I count on my fake leg every day and am lucky to have the support of a skilled prosthetist. However, each improvement to prosthetic feet and prosthetic joints and materials doesn’t transform my life, nor those of other amputees. And this certainly doesn’t happen all at once — the role of materials and maintenance and incremental change make a difference. And, often, the exciting technologies picked up in news stories or featured in TED talks do little to help out the vast majority of amputees.
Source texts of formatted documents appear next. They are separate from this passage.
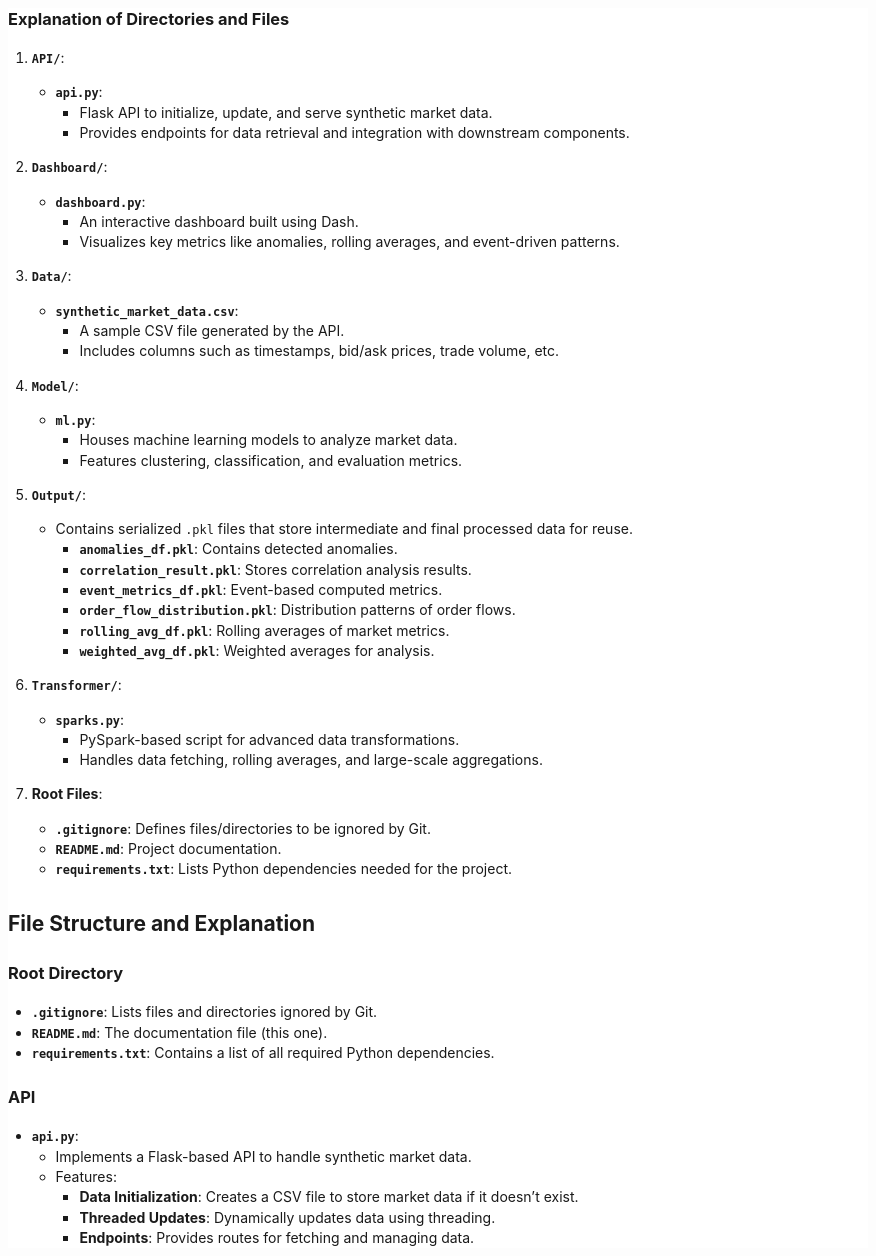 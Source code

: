 
### Explanation of Directories and Files
1. **`API/`**:
   - **`api.py`**:
     - Flask API to initialize, update, and serve synthetic market data.
     - Provides endpoints for data retrieval and integration with downstream components.

2. **`Dashboard/`**:
   - **`dashboard.py`**:
     - An interactive dashboard built using Dash.
     - Visualizes key metrics like anomalies, rolling averages, and event-driven patterns.

3. **`Data/`**:
   - **`synthetic_market_data.csv`**:
     - A sample CSV file generated by the API.
     - Includes columns such as timestamps, bid/ask prices, trade volume, etc.

4. **`Model/`**:
   - **`ml.py`**:
     - Houses machine learning models to analyze market data.
     - Features clustering, classification, and evaluation metrics.

5. **`Output/`**:
   - Contains serialized `.pkl` files that store intermediate and final processed data for reuse.
     - **`anomalies_df.pkl`**: Contains detected anomalies.
     - **`correlation_result.pkl`**: Stores correlation analysis results.
     - **`event_metrics_df.pkl`**: Event-based computed metrics.
     - **`order_flow_distribution.pkl`**: Distribution patterns of order flows.
     - **`rolling_avg_df.pkl`**: Rolling averages of market metrics.
     - **`weighted_avg_df.pkl`**: Weighted averages for analysis.

6. **`Transformer/`**:
   - **`sparks.py`**:
     - PySpark-based script for advanced data transformations.
     - Handles data fetching, rolling averages, and large-scale aggregations.

7. **Root Files**:
   - **`.gitignore`**: Defines files/directories to be ignored by Git.
   - **`README.md`**: Project documentation.
   - **`requirements.txt`**: Lists Python dependencies needed for the project.



## File Structure and Explanation

### **Root Directory**
- **`.gitignore`**: Lists files and directories ignored by Git.
- **`README.md`**: The documentation file (this one).
- **`requirements.txt`**: Contains a list of all required Python dependencies.

### **API**
- **`api.py`**:
  - Implements a Flask-based API to handle synthetic market data.
  - Features:
    - **Data Initialization**: Creates a CSV file to store market data if it doesn’t exist.
    - **Threaded Updates**: Dynamically updates data using threading.
    - **Endpoints**: Provides routes for fetching and managing data.

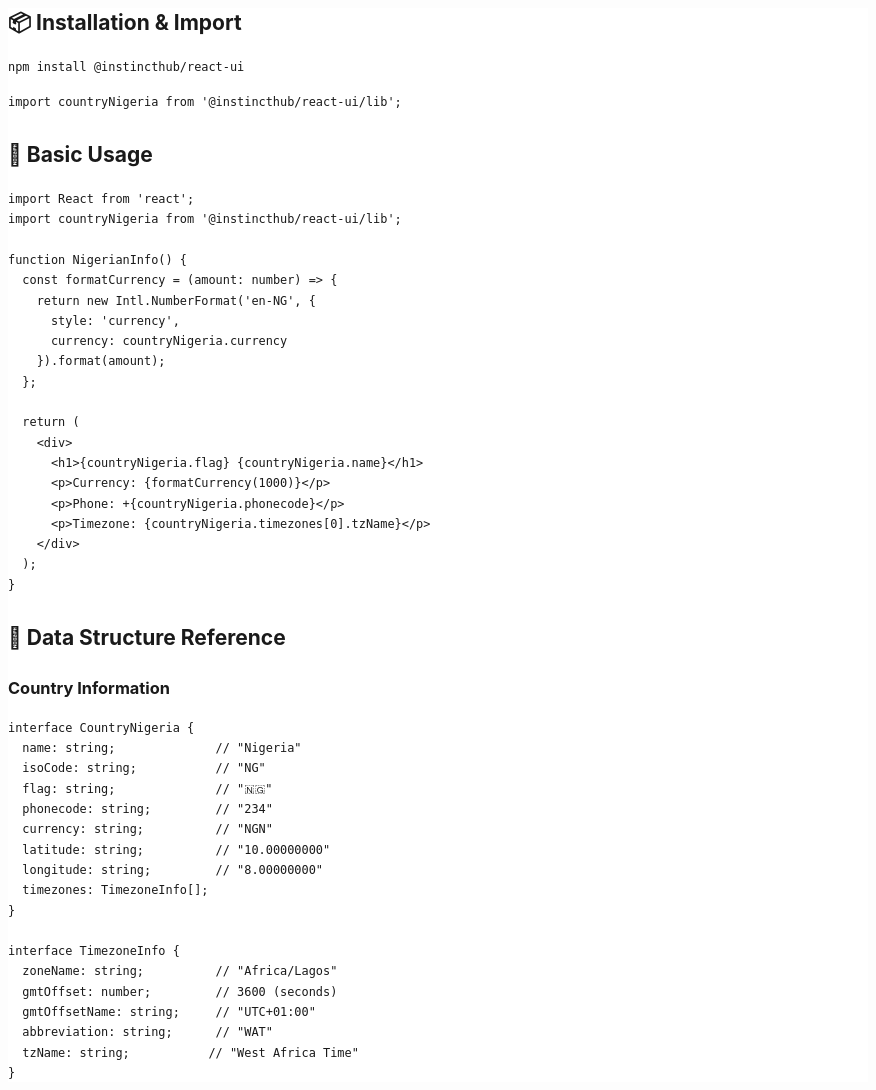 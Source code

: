 ## 📦 Installation & Import

```bash
npm install @instincthub/react-ui
```

```tsx
import countryNigeria from '@instincthub/react-ui/lib';
```

## 🚀 Basic Usage

```tsx
import React from 'react';
import countryNigeria from '@instincthub/react-ui/lib';

function NigerianInfo() {
  const formatCurrency = (amount: number) => {
    return new Intl.NumberFormat('en-NG', {
      style: 'currency',
      currency: countryNigeria.currency
    }).format(amount);
  };

  return (
    <div>
      <h1>{countryNigeria.flag} {countryNigeria.name}</h1>
      <p>Currency: {formatCurrency(1000)}</p>
      <p>Phone: +{countryNigeria.phonecode}</p>
      <p>Timezone: {countryNigeria.timezones[0].tzName}</p>
    </div>
  );
}
```

## 🔧 Data Structure Reference

### Country Information

```tsx
interface CountryNigeria {
  name: string;              // "Nigeria"
  isoCode: string;           // "NG"
  flag: string;              // "🇳🇬"
  phonecode: string;         // "234"
  currency: string;          // "NGN"
  latitude: string;          // "10.00000000"
  longitude: string;         // "8.00000000"
  timezones: TimezoneInfo[];
}

interface TimezoneInfo {
  zoneName: string;          // "Africa/Lagos"
  gmtOffset: number;         // 3600 (seconds)
  gmtOffsetName: string;     // "UTC+01:00"
  abbreviation: string;      // "WAT"
  tzName: string;           // "West Africa Time"
}
```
Furthermore, these changes to individual lives may never happen without appropriate infrastructure or access in healthcare. The 3D printing of arms, often given good coverage as tech-for-good, is not a solution to a medical system that often denies what it should cover (as many arm prostheses are not or are only partially covered.). As in the case of a high school robotics team making a wheelchair for a Minnesota two year old when insurance wouldn’t cover it, what seems like a feel-good story is only feel-good in the context of a terribly broken healthcare system: these measures shouldn’t be necessary for people to be cared for. And people often end up in tricky situations when maintenance is needed for devices acquired outside of the system.
If anything, being an amputee forces me to think more creatively about how to get around, helps me appreciate differences of all sorts, and enriches my awareness of my environment, infrastructure, and culture. Mallory Kay Nelson, Bethany Stevens, and I write, “… the assumptions about our bodies is that they are bad bodies to have, and that our psyches are impacted by having such bodies. But we don’t think about our bodies as bad: we have come to know and love them.”
Disabled people generally don’t lead tragic lives, despite what our culture tells us. My simple search for the right cob of corn is in no way inspiring. Many disabled people, amputees included, have good lives, and many of the barriers to our normalcy and inclusion are matters of social stigmas and poor accessibility planning, rather than ones “solved” with technologies donned by individuals. This dominant cultural narrative about overcoming, about disability as burden, and about disabled-technologized bodies as inspirational makes it harder, not easier, for disabled people to be included in social life, to adapt to newly acquired disability, and to accept and adapt new ways of doing things. We don’t need redemption; we need better narratives.